- _Input data_

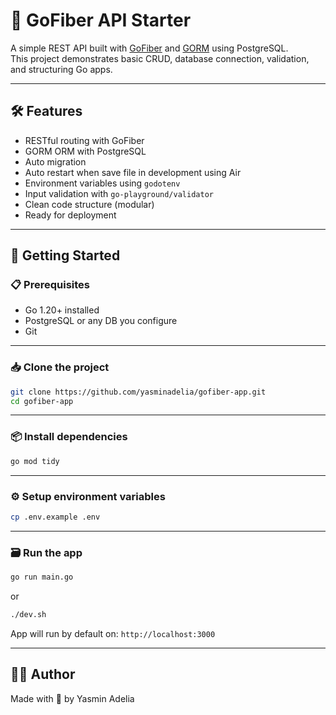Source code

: # 🚀 GoFiber API Starter

A simple REST API built with [GoFiber](https://gofiber.io/) and [GORM](https://gorm.io/) using PostgreSQL.  
This project demonstrates basic CRUD, database connection, validation, and structuring Go apps.

---

## 🛠 Features

- RESTful routing with GoFiber
- GORM ORM with PostgreSQL
- Auto migration
- Auto restart when save file in development using Air
- Environment variables using `godotenv`
- Input validation with `go-playground/validator`
- Clean code structure (modular)
- Ready for deployment

---

## 🚀 Getting Started

### 📋 Prerequisites

- Go 1.20+ installed
- PostgreSQL or any DB you configure
- Git

---

### 📥 Clone the project

```bash
git clone https://github.com/yasminadelia/gofiber-app.git
cd gofiber-app
```
---

### 📦 Install dependencies

```bash
go mod tidy
```
---

### ⚙️ Setup environment variables

```bash
cp .env.example .env
```
---

### 🗃️ Run the app

```bash
go run main.go
```
or
```bash
./dev.sh 
```
App will run by default on: `http://localhost:3000`

---

## 👩‍💻 Author
Made with 💙 by Yasmin Adelia


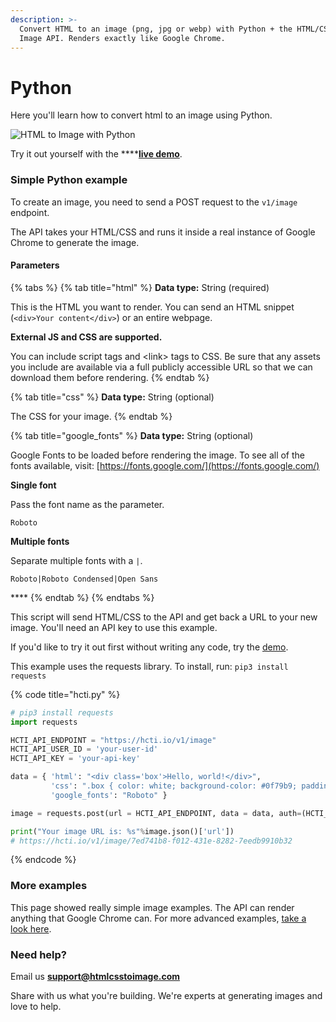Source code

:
```yaml
---
description: >-
  Convert HTML to an image (png, jpg or webp) with Python + the HTML/CSS to
  Image API. Renders exactly like Google Chrome.
---
```


# Python

Here you'll learn how to convert html to an image using Python.

![HTML to Image with Python](../.gitbook/assets/image%20%2822%29.png)

Try it out yourself with the ****[**live demo**](https://htmlcsstoimage.com/#demo).

### Simple Python example

To create an image, you need to send a POST request to the  `v1/image` endpoint. 

The API takes your HTML/CSS and runs it inside a real instance of Google Chrome to generate the image.

#### Parameters

{% tabs %}
{% tab title="html" %}
**Data type:** String \(required\)

This is the HTML you want to render. You can send an HTML snippet \(`<div>Your content</div>`\) or an entire webpage.

**External JS and CSS are supported.** 

You can include script tags and &lt;link&gt; tags to CSS. Be sure that any assets you include are available via a full publicly accessible URL so that we can download them before rendering.
{% endtab %}

{% tab title="css" %}
**Data type:** String \(optional\)

The CSS for your image.
{% endtab %}

{% tab title="google\_fonts" %}
**Data type:** String \(optional\)

Google Fonts to be loaded before rendering the image. To see all of the fonts available, visit: [https://fonts.google.com/](https://fonts.google.com/)

**Single font**

Pass the font name as the parameter.

`Roboto`

**Multiple fonts**

Separate multiple fonts with a `|`.

`Roboto|Roboto Condensed|Open Sans`

\*\*\*\*
{% endtab %}
{% endtabs %}

This script will send HTML/CSS to the API and get back a URL to your new image. You'll need an API key to use this example.

If you'd like to try it out first without writing any code, try the [demo](https://htmlcsstoimage.com/#demo).

This example uses the requests library. To install, run: `pip3 install requests`

{% code title="hcti.py" %}
```python
# pip3 install requests
import requests

HCTI_API_ENDPOINT = "https://hcti.io/v1/image"
HCTI_API_USER_ID = 'your-user-id'
HCTI_API_KEY = 'your-api-key'

data = { 'html': "<div class='box'>Hello, world!</div>",
         'css': ".box { color: white; background-color: #0f79b9; padding: 10px; font-family: Roboto }",
         'google_fonts': "Roboto" }

image = requests.post(url = HCTI_API_ENDPOINT, data = data, auth=(HCTI_API_USER_ID, HCTI_API_KEY))

print("Your image URL is: %s"%image.json()['url'])
# https://hcti.io/v1/image/7ed741b8-f012-431e-8282-7eedb9910b32
```
{% endcode %}

### More examples

This page showed really simple image examples. The API can render anything that Google Chrome can. For more advanced examples, [take a look here](../#examples).

### Need help?

Email us **support@htmlcsstoimage.com**

Share with us what you're building. We're experts at generating images and love to help.


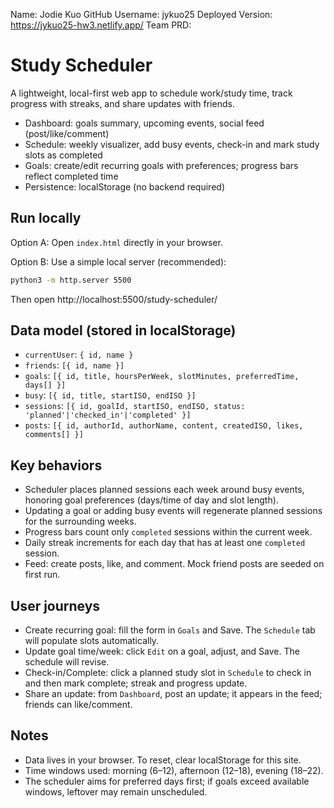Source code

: Name: Jodie Kuo
GitHub Username: jykuo25
Deployed Version: https://jykuo25-hw3.netlify.app/
Team PRD: 

# Study Scheduler

A lightweight, local-first web app to schedule work/study time, track progress with streaks, and share updates with friends.

- Dashboard: goals summary, upcoming events, social feed (post/like/comment)
- Schedule: weekly visualizer, add busy events, check-in and mark study slots as completed
- Goals: create/edit recurring goals with preferences; progress bars reflect completed time
- Persistence: localStorage (no backend required)

## Run locally

Option A: Open `index.html` directly in your browser.

Option B: Use a simple local server (recommended):

```bash
python3 -m http.server 5500
```
Then open http://localhost:5500/study-scheduler/

## Data model (stored in localStorage)

- `currentUser`: `{ id, name }`
- `friends`: `[{ id, name }]`
- `goals`: `[{ id, title, hoursPerWeek, slotMinutes, preferredTime, days[] }]`
- `busy`: `[{ id, title, startISO, endISO }]`
- `sessions`: `[{ id, goalId, startISO, endISO, status: 'planned'|'checked_in'|'completed' }]`
- `posts`: `[{ id, authorId, authorName, content, createdISO, likes, comments[] }]`

## Key behaviors

- Scheduler places planned sessions each week around busy events, honoring goal preferences (days/time of day and slot length).
- Updating a goal or adding busy events will regenerate planned sessions for the surrounding weeks.
- Progress bars count only `completed` sessions within the current week.
- Daily streak increments for each day that has at least one `completed` session.
- Feed: create posts, like, and comment. Mock friend posts are seeded on first run.

## User journeys

- Create recurring goal: fill the form in `Goals` and Save. The `Schedule` tab will populate slots automatically.
- Update goal time/week: click `Edit` on a goal, adjust, and Save. The schedule will revise.
- Check-in/Complete: click a planned study slot in `Schedule` to check in and then mark complete; streak and progress update.
- Share an update: from `Dashboard`, post an update; it appears in the feed; friends can like/comment.

## Notes

- Data lives in your browser. To reset, clear localStorage for this site.
- Time windows used: morning (6–12), afternoon (12–18), evening (18–22).
- The scheduler aims for preferred days first; if goals exceed available windows, leftover may remain unscheduled.
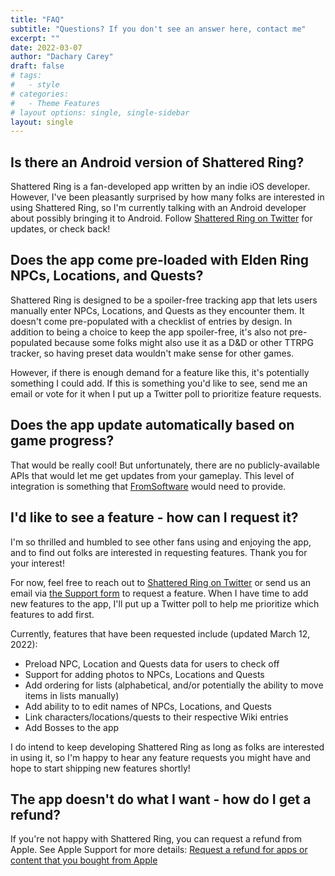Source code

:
 ```yaml
---
title: "FAQ"
subtitle: "Questions? If you don't see an answer here, contact me"
excerpt: ""
date: 2022-03-07
author: "Dachary Carey"
draft: false
# tags:
#   - style
# categories:
#   - Theme Features
# layout options: single, single-sidebar
layout: single
---
```


## Is there an Android version of Shattered Ring?

Shattered Ring is a fan-developed app written by an indie iOS developer.
However, I've been pleasantly surprised by how many folks are interested in using
Shattered Ring, so I'm currently talking with an Android developer about possibly
bringing it to Android. Follow [Shattered Ring on Twitter](https://twitter.com/shattered_ring) 
for updates, or check back!

## Does the app come pre-loaded with Elden Ring NPCs, Locations, and Quests?

Shattered Ring is designed to be a spoiler-free tracking app that lets users
manually enter NPCs, Locations, and Quests as they encounter them. It doesn't
come pre-populated with a checklist of entries by design. In addition to being
a choice to keep the app spoiler-free, it's also not pre-populated because some
folks might also use it as a D&D or other TTRPG tracker, so having preset data
wouldn't make sense for other games.

However, if there is enough demand for a feature like this, it's potentially 
something I could add. If this is something you'd like to see, send me an 
email or vote for it when I put up a Twitter poll to prioritize feature requests.

## Does the app update automatically based on game progress?

That would be really cool! But unfortunately, there are no publicly-available
APIs that would let me get updates from your gameplay. This level of integration
is something that [FromSoftware](https://www.fromsoftware.jp/) would need to provide.

## I'd like to see a feature - how can I request it?

I'm so thrilled and humbled to see other fans using and enjoying the app, and
to find out folks are interested in requesting features. Thank you for your
interest! 

For now, feel free to reach out to [Shattered Ring on Twitter](https://twitter.com/shattered_ring)
or send us an email via [the Support form](/contact/) to request a feature.
When I have time to add new features to the app, I'll put up a Twitter
poll to help me prioritize which features to add first.

Currently, features that have been requested include (updated March 12, 2022):

- Preload NPC, Location and Quests data for users to check off
- Support for adding photos to NPCs, Locations and Quests
- Add ordering for lists (alphabetical, and/or potentially the ability to move items in lists manually)
- Add ability to to edit names of NPCs, Locations, and Quests
- Link characters/locations/quests to their respective Wiki entries
- Add Bosses to the app

I do intend to keep developing Shattered Ring as long as folks are interested
in using it, so I'm happy to hear any feature requests you might
have and hope to start shipping new features shortly!

## The app doesn't do what I want - how do I get a refund?

If you're not happy with Shattered Ring, you can request a
refund from Apple. See Apple Support for more details: 
[Request a refund for apps or content that you bought from Apple](https://support.apple.com/en-us/HT204084)
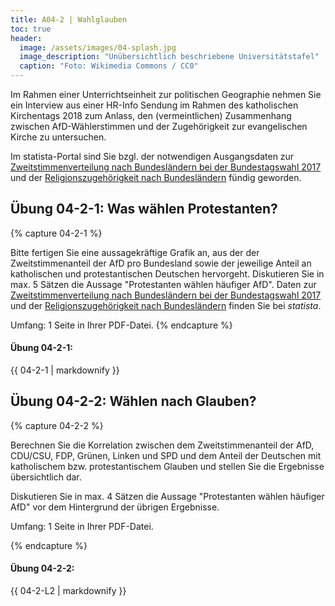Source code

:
 ```yaml
---
title: A04-2 | Wahlglauben
toc: true
header:
  image: /assets/images/04-splash.jpg
  image_description: "Unübersichtlich beschriebene Universitätstafel"
  caption: "Foto: Wikimedia Commons / CC0"
---
```


Im Rahmen einer Unterrichtseinheit zur politischen Geographie nehmen Sie ein Interview aus einer HR-Info Sendung im Rahmen des katholischen Kirchentags 2018 zum Anlass, den (vermeintlichen) Zusammenhang zwischen AfD-Wählerstimmen und der Zugehörigkeit zur evangelischen Kirche zu untersuchen.

Im statista-Portal sind Sie bzgl. der notwendigen Ausgangsdaten zur [Zweitstimmenverteilung nach Bundesländern bei der Bundestagswahl 2017](https://de.statista.com/statistik/daten/studie/754391/umfrage/stimmenanteile-der-AfD-in-den-bundeslaendern-bei-der-bundestagswahl/) und der [Religionszugehörigkeit nach Bundesländern](https://de.statista.com/statistik/daten/studie/201622/umfrage/religionszugehoerigkeit-der-deutschen-nach-bundeslaendern/) fündig geworden.

## Übung 04-2-1: Was wählen Protestanten?

{% capture 04-2-1 %}

Bitte fertigen Sie eine aussagekräftige Grafik an, aus der der Zweitstimmenanteil der AfD pro Bundesland sowie der jeweilige Anteil an katholischen und protestantischen Deutschen hervorgeht.
Diskutieren Sie in max. 5 Sätzen die Aussage "Protestanten wählen häufiger AfD". Daten zur  [Zweitstimmenverteilung nach Bundesländern bei der Bundestagswahl 2017](https://de.statista.com/statistik/daten/studie/754391/umfrage/stimmenanteile-der-AfD-in-den-bundeslaendern-bei-der-bundestagswahl/) und der [Religionszugehörigkeit nach Bundesländern](https://de.statista.com/statistik/daten/studie/201622/umfrage/religionszugehoerigkeit-der-deutschen-nach-bundeslaendern/) finden Sie bei *statista*.

Umfang: 1 Seite in Ihrer PDF-Datei.
{% endcapture %}

<div class="notice--success">
  <h4 class="no_toc">Übung 04-2-1:</h4>
  {{ 04-2-1 | markdownify }}
</div>

## Übung 04-2-2: Wählen nach Glauben?

{% capture 04-2-2 %}

Berechnen Sie die Korrelation zwischen dem Zweitstimmenanteil der AfD, CDU/CSU, FDP, Grünen, Linken und SPD und dem Anteil der Deutschen mit katholischem bzw. protestantischem Glauben und stellen Sie die Ergebnisse übersichtlich dar.

Diskutieren Sie in max. 4 Sätzen die Aussage "Protestanten wählen häufiger AfD" vor dem Hintergrund der übrigen Ergebnisse.

Umfang: 1 Seite in Ihrer PDF-Datei.

{% endcapture %}

<div class="notice--success">
  <h4 class="no_toc">Übung 04-2-2:</h4>
  {{ 04-2-L2 | markdownify }}
</div>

- _Work order_
All that belongs in your answer is the stretch of entries above from the line with "The API takes" through the line with "This is the", printed exactly.

- _Solved problem_
The API takes your HTML/CSS and runs it inside a real instance of Google Chrome to generate the image.

#### Parameters

{% tabs %}
{% tab title="html" %}
**Data type:** String \(required\)

This is the HTML you want to render. You can send an HTML snippet \(`<div>Your content</div>`\) or an entire webpage.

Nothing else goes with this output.